> **YOUR TASK**
Whenever a line in the entries below contains "contact", copy that line.

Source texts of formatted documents
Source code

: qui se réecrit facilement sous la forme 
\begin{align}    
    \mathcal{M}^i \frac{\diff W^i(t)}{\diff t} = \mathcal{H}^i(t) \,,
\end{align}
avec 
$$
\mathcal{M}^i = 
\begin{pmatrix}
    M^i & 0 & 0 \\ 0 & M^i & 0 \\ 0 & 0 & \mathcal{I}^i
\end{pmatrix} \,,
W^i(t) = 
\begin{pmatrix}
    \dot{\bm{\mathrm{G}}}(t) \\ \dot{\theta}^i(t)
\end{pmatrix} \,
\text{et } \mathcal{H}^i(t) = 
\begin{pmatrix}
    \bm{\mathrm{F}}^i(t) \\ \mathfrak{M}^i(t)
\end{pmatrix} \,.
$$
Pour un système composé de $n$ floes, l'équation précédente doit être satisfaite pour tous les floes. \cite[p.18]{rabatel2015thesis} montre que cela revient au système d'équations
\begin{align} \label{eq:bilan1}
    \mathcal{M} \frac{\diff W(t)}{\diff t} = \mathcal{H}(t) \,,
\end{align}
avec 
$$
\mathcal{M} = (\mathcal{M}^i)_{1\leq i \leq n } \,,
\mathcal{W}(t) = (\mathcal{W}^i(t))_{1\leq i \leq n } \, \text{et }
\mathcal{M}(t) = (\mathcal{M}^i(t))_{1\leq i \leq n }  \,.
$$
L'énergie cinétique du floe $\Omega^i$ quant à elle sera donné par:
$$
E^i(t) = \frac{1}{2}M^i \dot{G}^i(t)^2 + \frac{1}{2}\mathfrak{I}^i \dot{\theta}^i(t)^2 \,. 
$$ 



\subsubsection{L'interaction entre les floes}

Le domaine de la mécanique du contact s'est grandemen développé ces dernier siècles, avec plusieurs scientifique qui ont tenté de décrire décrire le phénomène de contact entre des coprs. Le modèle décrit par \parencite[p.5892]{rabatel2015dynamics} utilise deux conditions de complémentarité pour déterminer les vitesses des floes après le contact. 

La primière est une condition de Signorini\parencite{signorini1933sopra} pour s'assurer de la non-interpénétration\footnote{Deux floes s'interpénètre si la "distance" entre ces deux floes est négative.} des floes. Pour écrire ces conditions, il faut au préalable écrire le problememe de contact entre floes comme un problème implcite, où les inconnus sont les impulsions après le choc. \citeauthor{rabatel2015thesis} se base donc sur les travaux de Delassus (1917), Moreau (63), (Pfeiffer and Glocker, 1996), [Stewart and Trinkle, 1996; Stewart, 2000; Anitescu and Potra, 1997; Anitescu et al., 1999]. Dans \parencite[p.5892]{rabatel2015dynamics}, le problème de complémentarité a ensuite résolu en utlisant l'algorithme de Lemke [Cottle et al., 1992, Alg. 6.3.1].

> **RESULT FOR THIS EXERCISE**
Le domaine de la mécanique du contact s'est grandemen développé ces dernier siècles, avec plusieurs scientifique qui ont tenté de décrire décrire le phénomène de contact entre des coprs. Le modèle décrit par \parencite[p.5892]{rabatel2015dynamics} utilise deux conditions de complémentarité pour déterminer les vitesses des floes après le contact. 
La primière est une condition de Signorini\parencite{signorini1933sopra} pour s'assurer de la non-interpénétration\footnote{Deux floes s'interpénètre si la "distance" entre ces deux floes est négative.} des floes. Pour écrire ces conditions, il faut au préalable écrire le problememe de contact entre floes comme un problème implcite, où les inconnus sont les impulsions après le choc. \citeauthor{rabatel2015thesis} se base donc sur les travaux de Delassus (1917), Moreau (63), (Pfeiffer and Glocker, 1996), [Stewart and Trinkle, 1996; Stewart, 2000; Anitescu and Potra, 1997; Anitescu et al., 1999]. Dans \parencite[p.5892]{rabatel2015dynamics}, le problème de complémentarité a ensuite résolu en utlisant l'algorithme de Lemke [Cottle et al., 1992, Alg. 6.3.1].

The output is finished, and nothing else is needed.